>>>>
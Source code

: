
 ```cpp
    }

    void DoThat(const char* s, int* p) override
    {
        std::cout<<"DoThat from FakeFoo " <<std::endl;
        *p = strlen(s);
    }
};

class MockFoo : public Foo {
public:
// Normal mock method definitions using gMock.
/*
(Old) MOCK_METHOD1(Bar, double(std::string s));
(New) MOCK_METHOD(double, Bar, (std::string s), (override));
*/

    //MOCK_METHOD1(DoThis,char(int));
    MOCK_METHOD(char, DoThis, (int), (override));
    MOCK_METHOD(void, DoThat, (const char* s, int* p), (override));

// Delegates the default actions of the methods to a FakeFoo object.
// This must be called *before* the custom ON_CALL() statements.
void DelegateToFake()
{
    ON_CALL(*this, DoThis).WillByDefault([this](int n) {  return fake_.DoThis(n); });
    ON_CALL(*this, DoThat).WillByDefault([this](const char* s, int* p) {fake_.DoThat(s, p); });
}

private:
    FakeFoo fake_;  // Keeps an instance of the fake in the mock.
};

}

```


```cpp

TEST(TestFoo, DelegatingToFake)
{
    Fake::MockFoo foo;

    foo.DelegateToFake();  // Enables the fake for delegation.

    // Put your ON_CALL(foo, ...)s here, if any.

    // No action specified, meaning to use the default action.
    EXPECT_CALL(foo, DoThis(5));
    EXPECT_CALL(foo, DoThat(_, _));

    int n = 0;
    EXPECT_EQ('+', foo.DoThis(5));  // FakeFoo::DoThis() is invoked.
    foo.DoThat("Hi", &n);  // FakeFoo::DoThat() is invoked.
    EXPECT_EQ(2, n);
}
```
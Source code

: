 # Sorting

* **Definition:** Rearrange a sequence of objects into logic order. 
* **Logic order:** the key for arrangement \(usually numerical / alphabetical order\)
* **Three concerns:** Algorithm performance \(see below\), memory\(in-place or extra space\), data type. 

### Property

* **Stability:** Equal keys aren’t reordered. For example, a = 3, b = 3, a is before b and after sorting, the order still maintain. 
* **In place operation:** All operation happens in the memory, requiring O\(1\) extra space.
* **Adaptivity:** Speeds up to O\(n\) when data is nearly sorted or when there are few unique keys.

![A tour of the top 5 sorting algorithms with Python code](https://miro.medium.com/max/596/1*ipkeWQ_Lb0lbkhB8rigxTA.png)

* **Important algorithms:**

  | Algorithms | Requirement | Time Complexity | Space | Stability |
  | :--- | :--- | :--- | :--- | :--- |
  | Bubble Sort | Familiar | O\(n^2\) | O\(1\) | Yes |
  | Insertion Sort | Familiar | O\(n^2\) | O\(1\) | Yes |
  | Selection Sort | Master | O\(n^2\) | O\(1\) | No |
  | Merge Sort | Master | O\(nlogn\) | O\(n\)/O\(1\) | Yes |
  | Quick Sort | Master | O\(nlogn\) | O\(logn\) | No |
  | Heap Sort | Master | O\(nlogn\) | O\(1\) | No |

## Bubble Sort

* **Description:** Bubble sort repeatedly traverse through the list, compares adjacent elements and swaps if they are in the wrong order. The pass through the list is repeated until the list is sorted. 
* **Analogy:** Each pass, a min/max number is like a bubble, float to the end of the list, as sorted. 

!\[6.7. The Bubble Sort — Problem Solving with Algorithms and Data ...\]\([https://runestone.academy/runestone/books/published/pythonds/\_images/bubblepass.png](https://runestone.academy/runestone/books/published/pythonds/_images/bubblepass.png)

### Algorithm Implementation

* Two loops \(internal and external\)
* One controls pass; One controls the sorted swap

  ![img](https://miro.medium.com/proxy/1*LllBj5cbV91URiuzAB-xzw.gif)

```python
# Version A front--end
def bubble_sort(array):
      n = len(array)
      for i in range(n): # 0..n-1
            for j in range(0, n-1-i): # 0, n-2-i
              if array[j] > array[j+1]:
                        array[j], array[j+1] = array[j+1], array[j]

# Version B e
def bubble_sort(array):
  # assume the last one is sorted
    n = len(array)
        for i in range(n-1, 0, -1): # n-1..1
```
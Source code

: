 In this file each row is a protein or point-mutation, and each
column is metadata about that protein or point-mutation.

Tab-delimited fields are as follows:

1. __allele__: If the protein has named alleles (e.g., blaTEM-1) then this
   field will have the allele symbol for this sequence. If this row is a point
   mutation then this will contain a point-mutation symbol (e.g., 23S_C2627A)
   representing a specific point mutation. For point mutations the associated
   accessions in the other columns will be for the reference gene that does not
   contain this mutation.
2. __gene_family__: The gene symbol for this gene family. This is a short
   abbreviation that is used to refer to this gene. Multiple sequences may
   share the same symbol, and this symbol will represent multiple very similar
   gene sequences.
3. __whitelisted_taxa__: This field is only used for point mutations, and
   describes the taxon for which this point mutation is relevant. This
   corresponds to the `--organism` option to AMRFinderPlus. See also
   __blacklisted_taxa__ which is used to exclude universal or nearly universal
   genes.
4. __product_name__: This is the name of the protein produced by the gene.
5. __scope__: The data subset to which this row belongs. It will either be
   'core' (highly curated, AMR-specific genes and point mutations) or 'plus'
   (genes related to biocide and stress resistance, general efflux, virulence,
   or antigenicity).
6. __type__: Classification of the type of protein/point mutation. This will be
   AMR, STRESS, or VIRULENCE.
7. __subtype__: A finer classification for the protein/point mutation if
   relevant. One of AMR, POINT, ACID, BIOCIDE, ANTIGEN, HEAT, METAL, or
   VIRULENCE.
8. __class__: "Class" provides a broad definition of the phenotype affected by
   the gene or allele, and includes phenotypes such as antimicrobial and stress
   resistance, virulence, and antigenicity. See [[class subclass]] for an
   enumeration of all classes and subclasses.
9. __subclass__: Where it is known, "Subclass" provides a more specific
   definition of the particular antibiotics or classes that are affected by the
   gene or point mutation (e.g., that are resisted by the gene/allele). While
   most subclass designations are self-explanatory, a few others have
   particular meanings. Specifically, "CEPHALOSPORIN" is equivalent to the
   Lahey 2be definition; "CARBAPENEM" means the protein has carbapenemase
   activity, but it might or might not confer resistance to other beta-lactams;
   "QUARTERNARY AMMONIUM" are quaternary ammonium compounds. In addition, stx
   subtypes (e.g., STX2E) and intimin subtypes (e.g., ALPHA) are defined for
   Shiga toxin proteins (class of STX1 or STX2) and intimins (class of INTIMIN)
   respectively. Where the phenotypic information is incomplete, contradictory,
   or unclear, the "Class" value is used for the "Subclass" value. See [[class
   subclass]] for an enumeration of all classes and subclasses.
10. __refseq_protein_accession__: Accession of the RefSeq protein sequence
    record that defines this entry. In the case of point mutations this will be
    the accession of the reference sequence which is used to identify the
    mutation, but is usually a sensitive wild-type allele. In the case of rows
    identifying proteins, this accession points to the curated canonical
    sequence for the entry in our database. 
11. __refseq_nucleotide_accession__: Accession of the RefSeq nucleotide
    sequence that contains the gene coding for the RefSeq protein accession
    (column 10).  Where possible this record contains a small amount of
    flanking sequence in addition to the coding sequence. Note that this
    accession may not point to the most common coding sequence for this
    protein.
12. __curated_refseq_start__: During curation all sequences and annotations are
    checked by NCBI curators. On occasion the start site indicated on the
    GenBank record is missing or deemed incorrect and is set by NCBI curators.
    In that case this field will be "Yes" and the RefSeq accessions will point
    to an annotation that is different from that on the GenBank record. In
<<<<
> Task description
Leaving no line out, return the data above verbatim.

> Exercise output
Source code

:
 ```cpp
    }

    void DoThat(const char* s, int* p) override
    {
        std::cout<<"DoThat from FakeFoo " <<std::endl;
        *p = strlen(s);
    }
};

class MockFoo : public Foo {
public:
// Normal mock method definitions using gMock.
/*
(Old) MOCK_METHOD1(Bar, double(std::string s));
(New) MOCK_METHOD(double, Bar, (std::string s), (override));
*/

    //MOCK_METHOD1(DoThis,char(int));
    MOCK_METHOD(char, DoThis, (int), (override));
    MOCK_METHOD(void, DoThat, (const char* s, int* p), (override));

// Delegates the default actions of the methods to a FakeFoo object.
// This must be called *before* the custom ON_CALL() statements.
void DelegateToFake()
{
    ON_CALL(*this, DoThis).WillByDefault([this](int n) {  return fake_.DoThis(n); });
    ON_CALL(*this, DoThat).WillByDefault([this](const char* s, int* p) {fake_.DoThat(s, p); });
}

private:
    FakeFoo fake_;  // Keeps an instance of the fake in the mock.
};

}

```


```cpp

TEST(TestFoo, DelegatingToFake)
{
    Fake::MockFoo foo;

    foo.DelegateToFake();  // Enables the fake for delegation.

    // Put your ON_CALL(foo, ...)s here, if any.

    // No action specified, meaning to use the default action.
    EXPECT_CALL(foo, DoThis(5));
    EXPECT_CALL(foo, DoThat(_, _));

    int n = 0;
    EXPECT_EQ('+', foo.DoThis(5));  // FakeFoo::DoThis() is invoked.
    foo.DoThat("Hi", &n);  // FakeFoo::DoThat() is invoked.
    EXPECT_EQ(2, n);
}
```
Source code

: # Sorting

* **Definition:** Rearrange a sequence of objects into logic order. 
* **Logic order:** the key for arrangement \(usually numerical / alphabetical order\)
* **Three concerns:** Algorithm performance \(see below\), memory\(in-place or extra space\), data type. 

### Property

* **Stability:** Equal keys aren’t reordered. For example, a = 3, b = 3, a is before b and after sorting, the order still maintain. 
* **In place operation:** All operation happens in the memory, requiring O\(1\) extra space.
* **Adaptivity:** Speeds up to O\(n\) when data is nearly sorted or when there are few unique keys.

![A tour of the top 5 sorting algorithms with Python code](https://miro.medium.com/max/596/1*ipkeWQ_Lb0lbkhB8rigxTA.png)

* **Important algorithms:**

  | Algorithms | Requirement | Time Complexity | Space | Stability |
  | :--- | :--- | :--- | :--- | :--- |
  | Bubble Sort | Familiar | O\(n^2\) | O\(1\) | Yes |
  | Insertion Sort | Familiar | O\(n^2\) | O\(1\) | Yes |
  | Selection Sort | Master | O\(n^2\) | O\(1\) | No |
  | Merge Sort | Master | O\(nlogn\) | O\(n\)/O\(1\) | Yes |
  | Quick Sort | Master | O\(nlogn\) | O\(logn\) | No |
  | Heap Sort | Master | O\(nlogn\) | O\(1\) | No |

## Bubble Sort

* **Description:** Bubble sort repeatedly traverse through the list, compares adjacent elements and swaps if they are in the wrong order. The pass through the list is repeated until the list is sorted. 
* **Analogy:** Each pass, a min/max number is like a bubble, float to the end of the list, as sorted. 

!\[6.7. The Bubble Sort — Problem Solving with Algorithms and Data ...\]\([https://runestone.academy/runestone/books/published/pythonds/\_images/bubblepass.png](https://runestone.academy/runestone/books/published/pythonds/_images/bubblepass.png)

### Algorithm Implementation

* Two loops \(internal and external\)
* One controls pass; One controls the sorted swap

  ![img](https://miro.medium.com/proxy/1*LllBj5cbV91URiuzAB-xzw.gif)

```python
# Version A front--end
def bubble_sort(array):
      n = len(array)
      for i in range(n): # 0..n-1
            for j in range(0, n-1-i): # 0, n-2-i
              if array[j] > array[j+1]:
                        array[j], array[j+1] = array[j+1], array[j]

# Version B e
def bubble_sort(array):
  # assume the last one is sorted
    n = len(array)
        for i in range(n-1, 0, -1): # n-1..1
```
Source code

: In this file each row is a protein or point-mutation, and each
column is metadata about that protein or point-mutation.

Tab-delimited fields are as follows:

1. __allele__: If the protein has named alleles (e.g., blaTEM-1) then this
   field will have the allele symbol for this sequence. If this row is a point
   mutation then this will contain a point-mutation symbol (e.g., 23S_C2627A)
   representing a specific point mutation. For point mutations the associated
   accessions in the other columns will be for the reference gene that does not
   contain this mutation.
2. __gene_family__: The gene symbol for this gene family. This is a short
   abbreviation that is used to refer to this gene. Multiple sequences may
   share the same symbol, and this symbol will represent multiple very similar
   gene sequences.
3. __whitelisted_taxa__: This field is only used for point mutations, and
   describes the taxon for which this point mutation is relevant. This
   corresponds to the `--organism` option to AMRFinderPlus. See also
   __blacklisted_taxa__ which is used to exclude universal or nearly universal
   genes.
4. __product_name__: This is the name of the protein produced by the gene.
5. __scope__: The data subset to which this row belongs. It will either be
   'core' (highly curated, AMR-specific genes and point mutations) or 'plus'
   (genes related to biocide and stress resistance, general efflux, virulence,
   or antigenicity).
6. __type__: Classification of the type of protein/point mutation. This will be
   AMR, STRESS, or VIRULENCE.
7. __subtype__: A finer classification for the protein/point mutation if
   relevant. One of AMR, POINT, ACID, BIOCIDE, ANTIGEN, HEAT, METAL, or
   VIRULENCE.
8. __class__: "Class" provides a broad definition of the phenotype affected by
   the gene or allele, and includes phenotypes such as antimicrobial and stress
   resistance, virulence, and antigenicity. See [[class subclass]] for an
   enumeration of all classes and subclasses.
9. __subclass__: Where it is known, "Subclass" provides a more specific
   definition of the particular antibiotics or classes that are affected by the
   gene or point mutation (e.g., that are resisted by the gene/allele). While
   most subclass designations are self-explanatory, a few others have
   particular meanings. Specifically, "CEPHALOSPORIN" is equivalent to the
   Lahey 2be definition; "CARBAPENEM" means the protein has carbapenemase
   activity, but it might or might not confer resistance to other beta-lactams;
   "QUARTERNARY AMMONIUM" are quaternary ammonium compounds. In addition, stx
   subtypes (e.g., STX2E) and intimin subtypes (e.g., ALPHA) are defined for
   Shiga toxin proteins (class of STX1 or STX2) and intimins (class of INTIMIN)
   respectively. Where the phenotypic information is incomplete, contradictory,
   or unclear, the "Class" value is used for the "Subclass" value. See [[class
   subclass]] for an enumeration of all classes and subclasses.
10. __refseq_protein_accession__: Accession of the RefSeq protein sequence
    record that defines this entry. In the case of point mutations this will be
    the accession of the reference sequence which is used to identify the
    mutation, but is usually a sensitive wild-type allele. In the case of rows
    identifying proteins, this accession points to the curated canonical
    sequence for the entry in our database. 
11. __refseq_nucleotide_accession__: Accession of the RefSeq nucleotide
    sequence that contains the gene coding for the RefSeq protein accession
    (column 10).  Where possible this record contains a small amount of
    flanking sequence in addition to the coding sequence. Note that this
    accession may not point to the most common coding sequence for this
    protein.
12. __curated_refseq_start__: During curation all sequences and annotations are
    checked by NCBI curators. On occasion the start site indicated on the
    GenBank record is missing or deemed incorrect and is set by NCBI curators.
    In that case this field will be "Yes" and the RefSeq accessions will point
    to an annotation that is different from that on the GenBank record. In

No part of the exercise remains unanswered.